World Journal of Emergency Surgery (Nov 2018)
LBP rs2232618 polymorphism contributes to risk of sepsis after trauma
Abstract
Abstract Background Previous study revealed that rs2232618 polymorphism (Phe436Leu) within LBP gene is a functional variant and associated with susceptibility of sepsis in traumatic patients. Our aim was to confirm the reported association by enlarging the population sample size and perform a meta-analysis to find additional evidence. Methods Traumatic patients from Southwest (n = 1296) and Southeast (n = 445) of China were enrolled in our study. After genotyping, the relationship between rs2232618 and the risk of sepsis was analyzed. Furthermore, we proceeded with a comprehensive literature search and meta-analysis to determine whether the rs2232618 polymorphism conferred susceptibility to sepsis. Results Significance correlation was observed between rs2232618 and risk of sepsis in Southwest patients (P = 0.002 for the dominant model, P = 0.006 for the recessive model).
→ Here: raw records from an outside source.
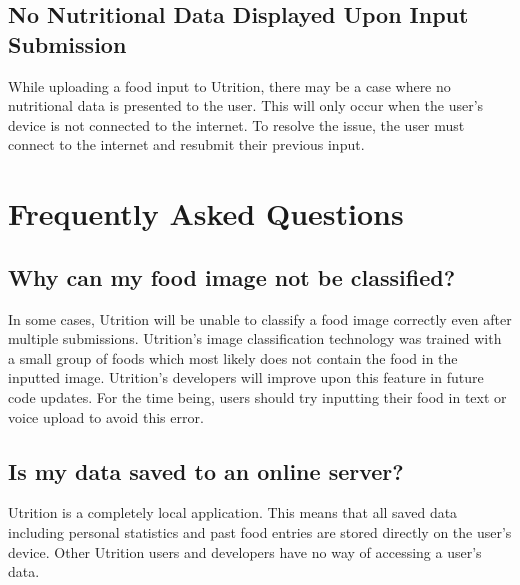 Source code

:\documentclass{article}
\begin{document}
\subsection{No Nutritional Data Displayed Upon Input Submission}
While uploading a food input to Utrition, there may be a case where no nutritional data is presented to the user. This will only occur when the user's device is not connected to the internet. To resolve the issue, the user must connect to the internet and resubmit their previous input. 

\section{Frequently Asked Questions}
\subsection{Why can my food image not be classified?}
In some cases, Utrition will be unable to classify a food image correctly even after multiple submissions. Utrition's image classification technology was trained with a small group of foods which most likely does not contain the food in the inputted image. Utrition's developers will improve upon this feature in future code updates. For the time being, users should try inputting their food in text or voice upload to avoid this error.
\subsection{Is my data saved to an online server?}
Utrition is a completely local application. This means that all saved data including personal statistics and past food entries are stored directly on the user's device. Other Utrition users and developers have no way of accessing a user's data.
\end{document}
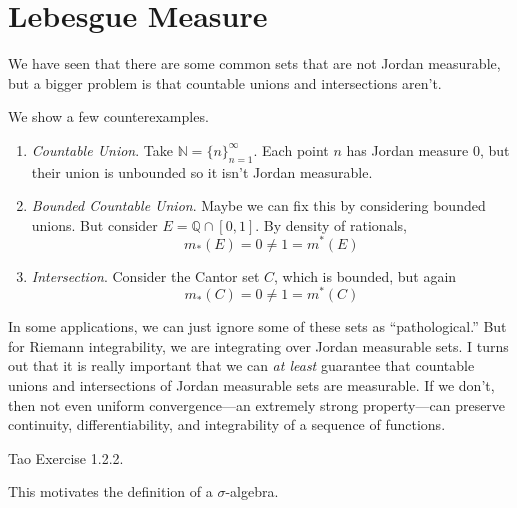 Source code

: \section{Lebesgue Measure} 

  We have seen that there are some common sets that are not Jordan measurable, but a bigger problem is that countable unions and intersections aren't. 

  \begin{example}
    We show a few counterexamples. 
    \begin{enumerate}
      \item \textit{Countable Union}. Take $\mathbb{N} = \{n\}_{n=1}^\infty$. Each point $n$ has Jordan measure $0$, but their union is unbounded so it isn't Jordan measurable. 

      \item \textit{Bounded Countable Union}. Maybe we can fix this by considering bounded unions. But consider $E = \mathbb{Q} \cap [0, 1]$. By density of rationals, 
      \begin{equation}
        m_\ast (E) = 0 \neq 1 = m^\ast (E)
      \end{equation}
        
      \item \textit{Intersection}. Consider the Cantor set $C$, which is bounded, but again 
      \begin{equation}
        m_\ast (C) = 0 \neq 1 = m^\ast (C)
      \end{equation}
    \end{enumerate}
  \end{example}

  In some applications, we can just ignore some of these sets as ``pathological.'' But for Riemann integrability, we are integrating over Jordan measurable sets. I turns out that it is really important that we can \textit{at least} guarantee that countable unions and intersections of Jordan measurable sets are measurable. If we don't, then not even uniform convergence---an extremely strong property---can preserve continuity, differentiability, and integrability of a sequence of functions. 

  \begin{example}
    Tao Exercise 1.2.2. 
  \end{example}

  This motivates the definition of a $\sigma$-algebra. 

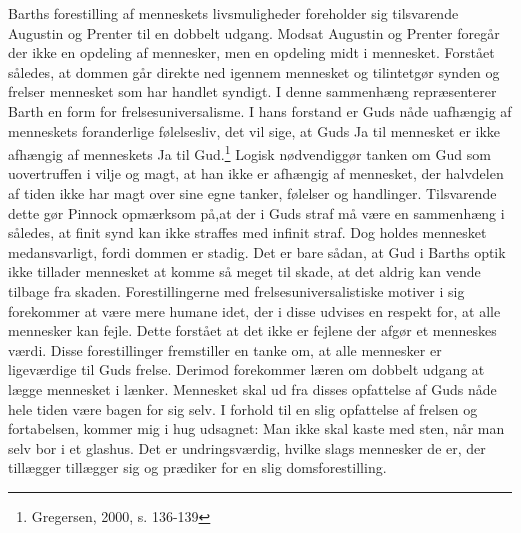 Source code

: Barths forestilling af menneskets livsmuligheder foreholder sig tilsvarende Augustin og Prenter til en dobbelt udgang. Modsat Augustin og Prenter foregår der ikke en opdeling af mennesker, men en opdeling midt i mennesket. Forstået således, at dommen går direkte ned igennem mennesket og tilintetgør synden og frelser mennesket som har handlet syndigt. I denne sammenhæng repræsenterer Barth en form for frelsesuniversalisme. I hans forstand er Guds nåde uafhængig af menneskets foranderlige følelsesliv, det vil sige, at Guds Ja til mennesket er ikke afhængig af menneskets Ja til Gud.\footnote {Gregersen, 2000, s. 136-139} Logisk nødvendiggør tanken om Gud som uovertruffen i vilje og magt, at han ikke er afhængig af mennesket, der halvdelen af tiden ikke har magt over sine egne tanker, følelser og handlinger. Tilsvarende dette gør Pinnock opmærksom på,at der i Guds straf må være en sammenhæng i således, at finit synd kan ikke straffes med infinit straf. Dog holdes mennesket medansvarligt, fordi dommen er stadig. Det er bare sådan, at Gud i Barths optik ikke tillader mennesket at komme så meget til skade, at det aldrig kan vende tilbage fra skaden. 
Forestillingerne med frelsesuniversalistiske motiver i sig forekommer at være mere humane idet, der i disse udvises en respekt for, at alle mennesker kan fejle. Dette forstået at det ikke er fejlene der afgør et menneskes værdi. Disse forestillinger fremstiller en tanke om, at alle mennesker er ligeværdige til Guds frelse. Derimod forekommer læren om dobbelt udgang at lægge mennesket i lænker. Mennesket skal ud fra disses opfattelse af Guds nåde hele tiden være bagen for sig selv. I forhold til en slig opfattelse af frelsen og fortabelsen, kommer mig i hug udsagnet: Man ikke skal kaste med sten, når man selv bor i et glashus. Det er undringsværdig, hvilke slags mennesker de er, der tillægger tillægger sig og prædiker for en slig domsforestilling.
The association was confirmed in Southeast cohort (P = 0.005 for the dominant model) and overall combined cohorts (P = 4.5 × 10−4, P = 0.041 for the dominant and recessive model). Multiple logistical regression analyses suggested that rs2232618 polymorphism was related to higher risk of sepsis (OR = 1.77, 95% CI = 1.26–2.48, P = 0.001 in Southwest patients; OR = 2.11, 95% CI = 1.24–3.58, P = 0.006 in Southeast cohort; OR = 1.54, 95% CI = 1.34–2.08, P = 0.006 in overall cohort). Furthermore, meta-analysis of four studies (including the present study) confirmed that rs2232618 within LBP increased the risk of sepsis (OR = 1.75, P < 0.001 for the dominant model; OR = 6.08, P = 0.003 for the recessive model; OR = 2.72, P < 0.001 for the allelic model). Conclusions The results from our replication study and meta-analysis provided firm evidence that rs2232618T allele significantly increased the risk of sepsis.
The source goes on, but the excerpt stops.